Wood can solve SA’s housing problem

By | 2020-10-13T11:51:47+00:00 October 13th, 2020|

This article was first published in the Business Insider

South Africa has enough log resource options available to build close to 95 000 houses a year, according to researchers at Stellenbosch University (SU) who studied the potential for such a housing solution.

Timber homes in South Africa are still the exception rather than the rule. Image credit: Solid wood homes

Timber homes in South Africa are still the exception rather than the rule. Image credit: Solid wood homes

According to Philip Crafford from the Stellenbosch University’s Department of Forest and Wood Science, South Africa could have log resources of 6.23 million cubic metres available for wood house components in the future. “That is excluding imports and current pulp, board and other log resources,” says Crafford.

Despite the abundance of resources, only about 1% of new houses in the country are wood-based, compared to more than 90% in countries such as the USA, Canada, and Australia.

The study showed that with the use of wood resources currently exported as chips, as well as planting trees in areas that have been earmarked for afforestation, it will be possible (in the long term) to sustain a future residential building market where all houses are built with wood,” says Crafford.

Crafford and colleague Brand Wessels investigated the country’s log resources and the potential global warming impact of an increasing wood-based residential building market. The findings of their study were published in the South African Journal of Science recently.

The duo wanted to determine whether local forest resources would be able to supply the required wood for substantial growth in wood-based residential development in South Africa. They analysed the residential housing footprint in the country; available log resources for wood-based buildings; and the likely environmental impacts of such a building system.

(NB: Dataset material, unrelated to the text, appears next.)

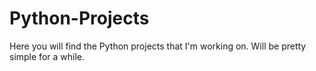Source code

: # Python-Projects
Here you will find the Python projects that I'm working on. Will be pretty simple for a while.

“Due to the limited forest cover in South Africa, the perception is often that significant increases in the market share of wood-based buildings are not possible (at least from local wood resources). Our study showed that this perception is not correct.

“If we consider only current available wood chips as a resource, 39 646 wood-based houses (30 523 houses and 9 123 flats) could be built annually. With the afforestation resources, 55 314 houses (42 586 houses and 12 728 flats) could be constructed each year. That is 1 203 more than the average new buildings in the past 17 years.

“Considering both wood chips and afforestation resource potential, close to 95 000 wood-based houses (172% of current supply) could be built annually,” he says.

Crafford adds that South Africa’s industrial round wood (saw logs for everyday use) production is mainly used to make pulp and board products (51%), sawn lumber (24%), and chip exports for Asia.

“Over the past 10 years, we exported an average of 3.5 million tons of wood chips annually. Chip exports is the most likely available resource which could potentially be used in the building of wood-based houses.”

Regarding the environmental impact, Crafford says numerous studies have shown that timber is not only renewable, but is also the best performer across most environmental impact factors when compared to alternative building material such as steel and concrete, with particularly good performance in terms of greenhouse gas emissions.

“Our basic modelling analyses shows that if 20% of new houses were to be built with wood, the amount of energy/fossil fuels required for production and the global warming potential of the residential building sector could decrease by 4.9%. If all new constructions were wood based, this could decrease by up to 30%.